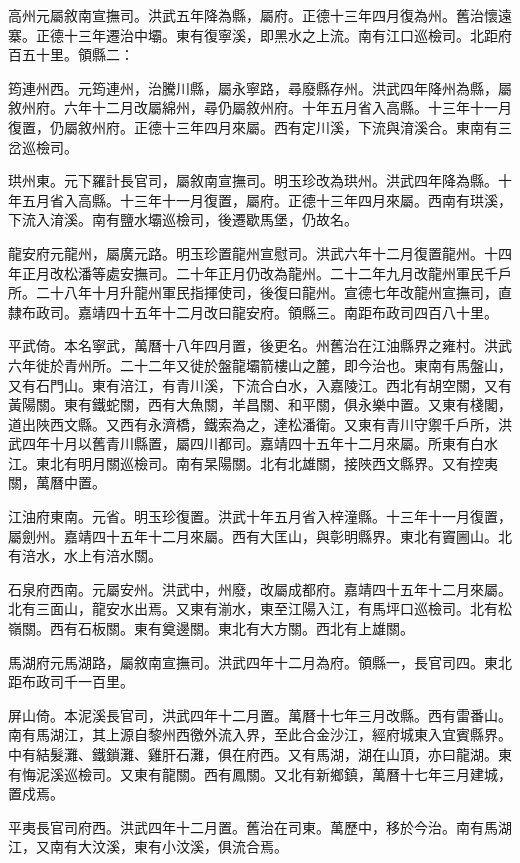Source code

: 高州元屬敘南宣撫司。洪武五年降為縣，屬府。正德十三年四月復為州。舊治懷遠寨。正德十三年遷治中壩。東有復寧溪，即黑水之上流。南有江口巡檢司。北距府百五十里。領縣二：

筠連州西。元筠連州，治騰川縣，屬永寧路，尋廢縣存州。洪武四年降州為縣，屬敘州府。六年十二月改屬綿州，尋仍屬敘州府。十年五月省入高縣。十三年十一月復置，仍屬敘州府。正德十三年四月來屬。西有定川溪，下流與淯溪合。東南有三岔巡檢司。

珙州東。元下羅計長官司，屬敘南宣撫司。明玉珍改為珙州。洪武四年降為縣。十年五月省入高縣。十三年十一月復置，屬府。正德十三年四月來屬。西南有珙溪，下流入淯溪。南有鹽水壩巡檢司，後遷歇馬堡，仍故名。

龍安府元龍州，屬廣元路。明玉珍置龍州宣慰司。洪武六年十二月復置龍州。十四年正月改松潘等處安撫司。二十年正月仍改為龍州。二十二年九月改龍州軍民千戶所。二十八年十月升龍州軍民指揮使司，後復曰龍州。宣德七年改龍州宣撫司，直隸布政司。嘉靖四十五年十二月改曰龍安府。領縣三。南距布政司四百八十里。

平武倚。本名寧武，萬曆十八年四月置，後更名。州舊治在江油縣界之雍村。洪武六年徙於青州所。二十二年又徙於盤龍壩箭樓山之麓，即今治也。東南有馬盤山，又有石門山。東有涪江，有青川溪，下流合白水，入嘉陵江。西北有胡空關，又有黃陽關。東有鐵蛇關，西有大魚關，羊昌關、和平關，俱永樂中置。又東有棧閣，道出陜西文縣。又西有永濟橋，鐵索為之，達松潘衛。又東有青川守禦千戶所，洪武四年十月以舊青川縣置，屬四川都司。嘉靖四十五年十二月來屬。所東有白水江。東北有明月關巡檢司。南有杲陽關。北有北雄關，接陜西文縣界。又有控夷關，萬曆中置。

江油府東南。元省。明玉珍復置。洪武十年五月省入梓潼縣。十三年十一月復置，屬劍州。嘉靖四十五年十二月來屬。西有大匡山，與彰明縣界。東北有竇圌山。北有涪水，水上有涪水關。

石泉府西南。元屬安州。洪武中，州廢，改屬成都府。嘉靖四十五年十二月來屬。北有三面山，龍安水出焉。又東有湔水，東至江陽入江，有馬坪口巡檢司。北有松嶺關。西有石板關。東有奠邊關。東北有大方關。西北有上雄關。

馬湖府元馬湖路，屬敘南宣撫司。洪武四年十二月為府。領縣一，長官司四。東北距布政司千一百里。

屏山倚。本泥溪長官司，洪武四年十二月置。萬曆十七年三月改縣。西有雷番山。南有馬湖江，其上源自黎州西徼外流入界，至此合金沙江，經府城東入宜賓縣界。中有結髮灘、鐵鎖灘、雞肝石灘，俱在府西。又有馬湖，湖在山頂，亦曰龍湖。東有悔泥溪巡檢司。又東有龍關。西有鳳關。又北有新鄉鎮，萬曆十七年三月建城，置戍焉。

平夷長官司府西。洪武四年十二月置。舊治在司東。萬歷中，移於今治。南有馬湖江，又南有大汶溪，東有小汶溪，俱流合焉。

→ WHAT YOU SHOULD DO: Only the lines from the one with "平武倚。本名寧武，萬曆十八年" through the end of the data should be printed, each exactly as it appears.

→ ANSWER FOR THIS EXERCISE:
平武倚。本名寧武，萬曆十八年四月置，後更名。州舊治在江油縣界之雍村。洪武六年徙於青州所。二十二年又徙於盤龍壩箭樓山之麓，即今治也。東南有馬盤山，又有石門山。東有涪江，有青川溪，下流合白水，入嘉陵江。西北有胡空關，又有黃陽關。東有鐵蛇關，西有大魚關，羊昌關、和平關，俱永樂中置。又東有棧閣，道出陜西文縣。又西有永濟橋，鐵索為之，達松潘衛。又東有青川守禦千戶所，洪武四年十月以舊青川縣置，屬四川都司。嘉靖四十五年十二月來屬。所東有白水江。東北有明月關巡檢司。南有杲陽關。北有北雄關，接陜西文縣界。又有控夷關，萬曆中置。

江油府東南。元省。明玉珍復置。洪武十年五月省入梓潼縣。十三年十一月復置，屬劍州。嘉靖四十五年十二月來屬。西有大匡山，與彰明縣界。東北有竇圌山。北有涪水，水上有涪水關。

石泉府西南。元屬安州。洪武中，州廢，改屬成都府。嘉靖四十五年十二月來屬。北有三面山，龍安水出焉。又東有湔水，東至江陽入江，有馬坪口巡檢司。北有松嶺關。西有石板關。東有奠邊關。東北有大方關。西北有上雄關。

馬湖府元馬湖路，屬敘南宣撫司。洪武四年十二月為府。領縣一，長官司四。東北距布政司千一百里。

屏山倚。本泥溪長官司，洪武四年十二月置。萬曆十七年三月改縣。西有雷番山。南有馬湖江，其上源自黎州西徼外流入界，至此合金沙江，經府城東入宜賓縣界。中有結髮灘、鐵鎖灘、雞肝石灘，俱在府西。又有馬湖，湖在山頂，亦曰龍湖。東有悔泥溪巡檢司。又東有龍關。西有鳳關。又北有新鄉鎮，萬曆十七年三月建城，置戍焉。

平夷長官司府西。洪武四年十二月置。舊治在司東。萬歷中，移於今治。南有馬湖江，又南有大汶溪，東有小汶溪，俱流合焉。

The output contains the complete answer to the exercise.